In terms of the provisions of Section 152 of the Companies Act, 2013 and rules made thereunder, Dr. V. Nagaraja Naidu (DIN:00003730) Non-Executive Director of the Company is liable to retire by rotation at the ensuing Annual General Meeting and does not offer himself for reappointment. He shall ceased to be director wef. August 21, 2024 and the Board proposes that the vacancy caused by his retirement be not filled-up now.
Name of the Official
|
DIN/M. No
|
Designation
|
Mrs. N. Bhuvaneswari
|
00003741
|
Vice Chairperson & Managing Director
|
Mrs. N. Brahmani
|
02338940
|
Executive Director
|
Mr. A Prabhakara Naidu
|
FCA 200974
|
Chief Financial Officer
|
Mr. Umakanta Barik
|
FCS 6317
|
Company Secretary& Compliance Officer
|
Dr. M Sambasiva Rao
|
-
|
President
|
Mr. Srideep Madhavan Nair Kesavan*
|
-
|
Chief Executive Officer
|
hereinafter referred as Mr. Srideep M Kesavan
|
Committees of the Board
The Committees of the Board focus on certain specific areas and make informed decisions in line with the delegated authority.

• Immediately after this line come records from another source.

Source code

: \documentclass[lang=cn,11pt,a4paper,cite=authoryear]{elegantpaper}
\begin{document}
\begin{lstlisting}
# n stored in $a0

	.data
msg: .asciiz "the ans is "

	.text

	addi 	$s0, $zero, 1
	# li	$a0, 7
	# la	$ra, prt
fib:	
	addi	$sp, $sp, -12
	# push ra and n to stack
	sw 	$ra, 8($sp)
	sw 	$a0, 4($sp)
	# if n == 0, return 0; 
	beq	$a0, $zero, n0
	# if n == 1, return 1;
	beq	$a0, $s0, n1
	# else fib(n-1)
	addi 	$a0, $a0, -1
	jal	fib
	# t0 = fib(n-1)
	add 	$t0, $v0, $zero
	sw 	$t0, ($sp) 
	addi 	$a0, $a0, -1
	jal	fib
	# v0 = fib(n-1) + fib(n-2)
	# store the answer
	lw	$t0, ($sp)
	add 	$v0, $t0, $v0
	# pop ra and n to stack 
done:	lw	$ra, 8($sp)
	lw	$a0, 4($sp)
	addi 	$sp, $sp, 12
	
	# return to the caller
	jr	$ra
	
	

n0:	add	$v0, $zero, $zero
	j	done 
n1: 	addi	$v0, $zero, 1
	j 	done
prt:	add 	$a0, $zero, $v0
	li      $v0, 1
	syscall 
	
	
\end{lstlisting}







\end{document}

The following Committees constituted by the Board function according to their respective roles and defined scope:
a) Audit Committee
b Nomination and Remuneration Committee
c) Corporate Social Responsibility Committee
d) Stakeholders' Relationship Committee
e) Risk Management Committee
f) Management Committee
g) Rights Issue Committee (Dissolved with effect from October 18, 2023)
During the Year under review, upon cession of Mr. N Sri Vishnu Raju (DIN:00025063) Non-Executive Independent Director and upon induction of Mr. A. V. Girijakumar as Non-Executive Independent Director the Board members reconstituted the Committees of the Board.
Insurance
All properties and insurable interests of the Company have been fully insured. Your Company also insured all its employees and contract labour working across the Company. The Company has also insured its farmers enrolled with Company.
Remuneration of Directors, Key Managerial Personnel and Senior Management
The remuneration paid to the Directors, Key Managerial Personnel and Senior Management is in accordance with
the Nomination and Remuneration Policy formulated in accordance with Section 178 of the Act and Regulation 19 of the Listing Regulations.
The information required under Section 197 of the Act read with Companies (Appointment and Remuneration of Managerial Personnel) Rules, 2014 in respect of Directors/ employees of the Company is set out in the Annexure-2 [A&B] to this report.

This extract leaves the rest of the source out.